Differential diagnosis:

  • Ordinary forgetfulness: common phenomenon that is benign, does not involve loss of biographical information, and unrelated to stressful events.

  • Substance induced: dissociative events ("black outs") may occur in the context of repeated intoxication with alcohol or other substances / medications. Common recreational drugs that can cause dissociative symptoms include marijuana, hallucinogens, ketamine, ecstasy, and salvia.

  • Neurocognitive disorders (dementia): memory deficits in dissociative amnesia are primarily for autobiographical information; intellectual and cognitive abilities are preserved. In neurocognitive disorders memory loss is accompanied with progressive changes in cognitive, linguistic, affective, attentional, and behavioral disturbances.

  • Amnestic disorders due to medical conditions: causes of organic amnestic disorders include traumatic brain injury (post-traumatic amnesia), Korsakoff's psychosis, cerebral vascular accident (CVA), postoperative amnesia, postinfectious amnesia, anoxic amnesia, and transient global amnesia.

  • Malingering and Factitious disorder: there is no reliable method that accurately distinguishes dissociation from feigned symptoms. According to the DSM "feigned dissociation is more common in individ­uals with 1) acute, florid dissociative amnesia; 2) financial, sexual, or legal problems; or 3) a wish to escape stressful circumstances.
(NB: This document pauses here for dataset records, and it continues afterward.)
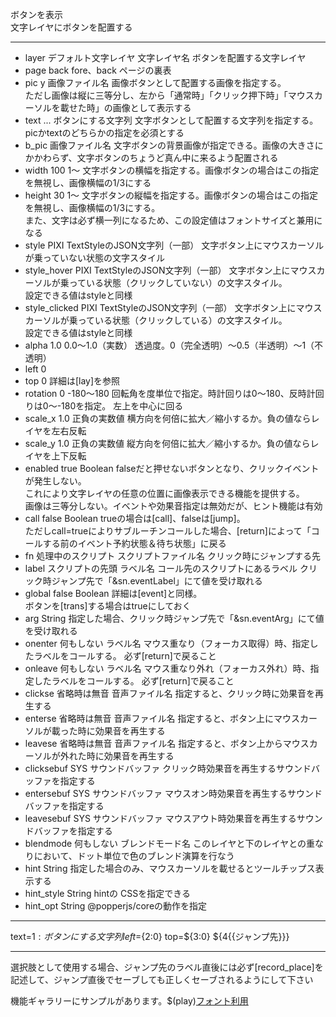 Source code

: ボタンを表示  
文字レイヤにボタンを配置する  

***
- layer		デフォルト文字レイヤ	文字レイヤ名	ボタンを配置する文字レイヤ
- page		back	fore、back	ページの裏表
- pic	y		画像ファイル名	画像ボタンとして配置する画像を指定する。<br/>ただし画像は縦に三等分し、左から「通常時」「クリック押下時」「マウスカーソルを載せた時」の画像として表示する
- text	...		ボタンにする文字列	文字ボタンとして配置する文字列を指定する。<br/>picかtextのどちらかの指定を必須とする
- b_pic			画像ファイル名	文字ボタンの背景画像が指定できる。画像の大きさにかかわらず、文字ボタンのちょうど真ん中に来るよう配置される
- width		100	1〜	文字ボタンの横幅を指定する。画像ボタンの場合はこの指定を無視し、画像横幅の1/3にする
- height		30	1〜	文字ボタンの縦幅を指定する。画像ボタンの場合はこの指定を無視し、画像横幅の1/3にする。<br/>また、文字は必ず横一列になるため、この設定値はフォントサイズと兼用になる
- style			PIXI TextStyleのJSON文字列（一部）	文字ボタン上にマウスカーソルが乗っていない状態の文字スタイル
- style_hover			PIXI TextStyleのJSON文字列（一部）	文字ボタン上にマウスカーソルが乗っている状態（クリックしていない）の文字スタイル。<br/>設定できる値はstyleと同様
- style_clicked			PIXI TextStyleのJSON文字列（一部）	文字ボタン上にマウスカーソルが乗っている状態（クリックしている）の文字スタイル。<br/>設定できる値はstyleと同様
- alpha		1.0	0.0〜1.0（実数）	透過度。0（完全透明）〜0.5（半透明）〜1（不透明）
- left		0		
- top		0		詳細は[lay]を参照
- rotation		0	-180〜180	回転角を度単位で指定。時計回りは0～180、反時計回りは0～-180を指定。 左上を中心に回る
- scale_x		1.0	正負の実数値	横方向を何倍に拡大／縮小するか。負の値ならレイヤを左右反転
- scale_y		1.0	正負の実数値	縦方向を何倍に拡大／縮小するか。負の値ならレイヤを上下反転
- enabled		true	Boolean	falseだと押せないボタンとなり、クリックイベントが発生しない。<br/>これにより文字レイヤの任意の位置に画像表示できる機能を提供する。<br/>画像は三等分しない。イベントや効果音指定は無効だが、ヒント機能は有効
- call		false	Boolean	trueの場合は[call]、falseは[jump]。<br/>ただしcall=trueによりサブルーチンコールした場合、[return]によって「コールする前のイベント予約状態＆待ち状態」に戻る
- fn		処理中のスクリプト	スクリプトファイル名	クリック時にジャンプする先
- label		スクリプトの先頭	ラベル名	コール先のスクリプトにあるラベル	クリック時ジャンプ先で「&sn.eventLabel」にて値を受け取れる
- global		false	Boolean	詳細は[event]と同様。<br/>ボタンを[trans]する場合はtrueにしておく
- arg			String	指定した場合、クリック時ジャンプ先で「&sn.eventArg」にて値を受け取れる
- onenter		何もしない	ラベル名	マウス重なり（フォーカス取得）時、指定したラベルをコールする。 必ず[return]で戻ること
- onleave		何もしない	ラベル名	マウス重なり外れ（フォーカス外れ）時、指定したラベルをコールする。 必ず[return]で戻ること
- clickse		省略時は無音	音声ファイル名	指定すると、クリック時に効果音を再生する
- enterse		省略時は無音	音声ファイル名	指定すると、ボタン上にマウスカーソルが載った時に効果音を再生する
- leavese		省略時は無音	音声ファイル名	指定すると、ボタン上からマウスカーソルが外れた時に効果音を再生する
- clicksebuf		SYS	サウンドバッファ	クリック時効果音を再生するサウンドバッファを指定する
- entersebuf		SYS	サウンドバッファ	マウスオン時効果音を再生するサウンドバッファを指定する
- leavesebuf		SYS	サウンドバッファ	マウスアウト時効果音を再生するサウンドバッファを指定する
- blendmode		何もしない	ブレンドモード名	このレイヤと下のレイヤとの重なりにおいて、ドット単位で色のブレンド演算を行なう
- hint			String	指定した場合のみ、マウスカーソルを載せるとツールチップス表示する
- hint_style			String	hintの CSSを指定できる
- hint_opt			String	@popperjs/coreの動作を指定

***
text=${1:ボタンにする文字列} left=${2:0} top=${3:0} ${4{{ジャンプ先}}}

***
選択肢として使用する場合、ジャンプ先のラベル直後には必ず[record_place]を記述して、ジャンプ直後でセーブしても正しくセーブされるようにして下さい

機能ギャラリーにサンプルがあります。$(play)[フォント利用](https://famibee.github.io/SKYNovel_gallery/?cur=ch_button)
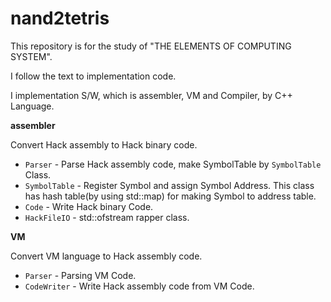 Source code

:# nand2tetris

This repository is for the study of "THE ELEMENTS OF COMPUTING SYSTEM".

I follow the text to implementation code.

I implementation S/W, which is assembler, VM and Compiler, by C++ Language.


**assembler**

Convert Hack assembly to Hack binary code.
- `Parser` - Parse Hack assembly code, make SymbolTable by `SymbolTable` Class.
- `SymbolTable` - Register Symbol and assign Symbol Address. This class has hash table(by using std::map) for making Symbol to address table.
- `Code` - Write Hack binary Code.
- `HackFileIO` - std::ofstream rapper class.

**VM**

Convert VM language to Hack assembly code.
- `Parser` - Parsing VM Code.
- `CodeWriter` - Write Hack assembly code from VM Code. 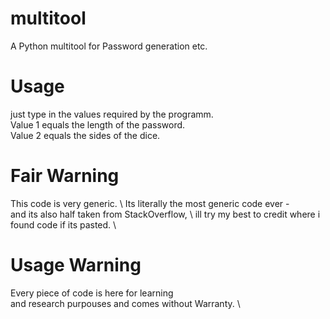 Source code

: # multitool
A Python multitool for Password generation etc.

# Usage
just type in the values required by the programm. \
Value 1 equals the length of the password. \
Value 2 equals the sides of the dice. 

# Fair Warning
This code is very generic. \ 
Its literally the most generic code ever - \
and its also half taken from StackOverflow, \ 
ill try my best to credit where i found code if its pasted. \

# Usage Warning 
Every piece of code is here for learning \
and research purpouses and comes without Warranty. \ 
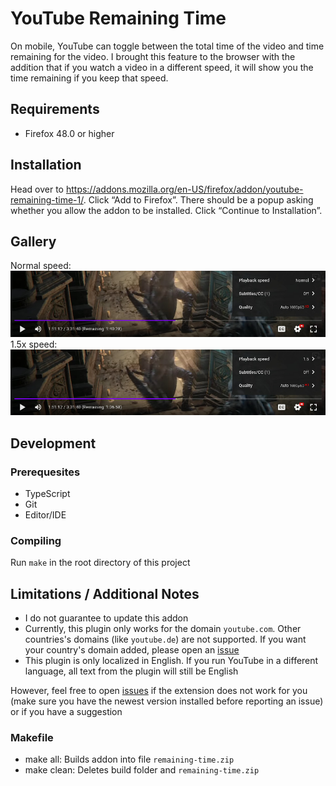 # YouTube Remaining Time

On mobile, YouTube can toggle between the total time of the video and time remaining for the video. I brought this feature to the browser with the addition that if you watch a video in a different speed, it will show you the time remaining if you keep that speed.

## Requirements

- Firefox 48.0 or higher

## Installation

Head over to https://addons.mozilla.org/en-US/firefox/addon/youtube-remaining-time-1/. Click “Add to Firefox”. There should be a popup asking whether you allow the addon to be installed. Click “Continue to Installation”.

## Gallery

Normal speed:
![Progress bar of YouTube video in normal speed](resources/normal-speed.jpg)
1.5x speed:
![YouTube video in 1.5x speed](resources/1.5-speed.jpg)

## Development

### Prerequesites

- TypeScript
- Git
- Editor/IDE

### Compiling

Run `make` in the root directory of this project

## Limitations / Additional Notes

- I do not guarantee to update this addon
- Currently, this plugin only works for the domain `youtube.com`. Other countries's domains (like `youtube.de`) are not supported. If you want your country's domain added, please open an [issue](https://github.com/TrojanerHD/youtube-remaining-time/issues/new)
- This plugin is only localized in English. If you run YouTube in a different language, all text from the plugin will still be English

However, feel free to open [issues](https://github.com/TrojanerHD/youtube-remaining-time/issues/new) if the extension does not work for you (make sure you have the newest version installed before reporting an issue) or if you have a suggestion

### Makefile
+ make all: Builds addon into file `remaining-time.zip`
+ make clean: Deletes build folder and `remaining-time.zip`
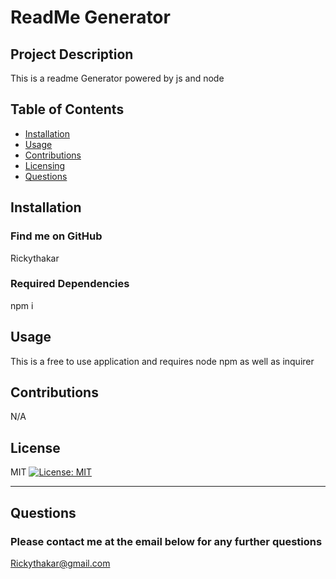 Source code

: # ReadMe Generator

  ## Project Description
  This is a readme Generator powered by js and node
  ## Table of Contents
  * [Installation](#installation)
  * [Usage](#usage)
  * [Contributions](#contributions) 
  * [Licensing](#licensing)
  * [Questions](#questions)
  
  ## Installation
  ### Find me on GitHub
  Rickythakar


  ### Required Dependencies
  npm i

  ## Usage
  This is a free to use application and requires node npm as well as inquirer

  ## Contributions
  N/A

  ## License
  MIT
  [![License: MIT](https://img.shields.io/badge/License-MIT-yellow.svg)](https://opensource.org/licenses/MIT)

  ---
  ## Questions
  ### Please contact me at the email below for any further questions
  Rickythakar@gmail.com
  • Post-traumatic stress disorder: Some individuals with PTSD cannot recall part or all of a specific traumatic event. They may also experienced depersonalization or derealization. This is called PTSD with dissociative symptoms.

  • Mood disorder: patients with depression may experience loss of concentration/memory, numbness, deadness, apathy, and sense of being in a dream.
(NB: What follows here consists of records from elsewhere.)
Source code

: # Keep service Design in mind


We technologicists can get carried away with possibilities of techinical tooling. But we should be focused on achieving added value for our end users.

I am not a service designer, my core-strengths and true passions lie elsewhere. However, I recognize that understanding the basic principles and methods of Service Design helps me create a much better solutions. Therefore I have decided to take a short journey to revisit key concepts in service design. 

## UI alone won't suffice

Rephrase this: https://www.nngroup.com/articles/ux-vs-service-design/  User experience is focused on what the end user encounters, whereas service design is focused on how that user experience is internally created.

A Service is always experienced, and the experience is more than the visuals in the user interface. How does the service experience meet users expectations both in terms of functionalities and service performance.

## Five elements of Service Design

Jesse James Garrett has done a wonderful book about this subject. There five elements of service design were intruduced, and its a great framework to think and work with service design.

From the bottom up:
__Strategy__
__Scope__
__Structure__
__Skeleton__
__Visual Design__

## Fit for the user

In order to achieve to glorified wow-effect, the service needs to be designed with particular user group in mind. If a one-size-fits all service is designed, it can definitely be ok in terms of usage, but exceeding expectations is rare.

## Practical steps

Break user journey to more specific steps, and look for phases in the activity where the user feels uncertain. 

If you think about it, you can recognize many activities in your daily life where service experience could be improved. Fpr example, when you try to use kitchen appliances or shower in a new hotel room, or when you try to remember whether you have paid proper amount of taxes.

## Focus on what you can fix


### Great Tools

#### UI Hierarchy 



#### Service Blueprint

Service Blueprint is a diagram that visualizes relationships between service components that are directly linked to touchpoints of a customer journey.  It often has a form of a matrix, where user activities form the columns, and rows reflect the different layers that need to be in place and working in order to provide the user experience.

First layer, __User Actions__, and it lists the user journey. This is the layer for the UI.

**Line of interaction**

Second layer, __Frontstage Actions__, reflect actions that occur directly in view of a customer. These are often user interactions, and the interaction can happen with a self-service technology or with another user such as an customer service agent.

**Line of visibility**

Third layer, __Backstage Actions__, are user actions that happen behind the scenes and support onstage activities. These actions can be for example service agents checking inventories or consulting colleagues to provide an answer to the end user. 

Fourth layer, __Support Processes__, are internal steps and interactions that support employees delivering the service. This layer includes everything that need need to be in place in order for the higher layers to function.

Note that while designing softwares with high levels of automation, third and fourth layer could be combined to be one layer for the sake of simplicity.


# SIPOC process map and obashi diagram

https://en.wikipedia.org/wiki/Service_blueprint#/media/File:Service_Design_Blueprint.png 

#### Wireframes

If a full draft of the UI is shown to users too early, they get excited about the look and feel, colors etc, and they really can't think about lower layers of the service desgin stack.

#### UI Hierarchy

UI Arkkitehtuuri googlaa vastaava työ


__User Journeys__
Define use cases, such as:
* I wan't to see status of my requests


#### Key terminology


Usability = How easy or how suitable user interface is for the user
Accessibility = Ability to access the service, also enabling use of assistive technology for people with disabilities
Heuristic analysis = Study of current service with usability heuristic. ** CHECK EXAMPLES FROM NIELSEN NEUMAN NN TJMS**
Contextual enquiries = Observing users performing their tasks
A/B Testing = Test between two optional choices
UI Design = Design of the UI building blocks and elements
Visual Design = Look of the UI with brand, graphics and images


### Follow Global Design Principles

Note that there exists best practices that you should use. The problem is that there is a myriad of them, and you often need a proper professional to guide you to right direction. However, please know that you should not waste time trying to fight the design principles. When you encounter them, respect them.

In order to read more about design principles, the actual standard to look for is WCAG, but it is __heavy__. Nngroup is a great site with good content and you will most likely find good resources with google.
  • Anxiety disorder: depersonalization or derealization can occur in the context of a panic attack.

  • Psychotic disorder: the presence of intact reality testing specifically regarding the dissociative symptoms is essential to differentiating depersonal­ ization/derealization disorder from psychotic disorders.

  • Personality disorder: a significant number of patients with borderline personality disorder experience stress-related dissociation.

  • Other medical conditions with presentations that may mimic dissociation: delirium, seizures, traumatic brain injury, brain tumors, metabolic abnormalities, migraines, vertigo, and Ménière's disease have been reported.


I hope you enjoyed these clinical pearls. Today's lesson was geared towards an intermediate audience, but I hope all of the readers got something out of today's topic.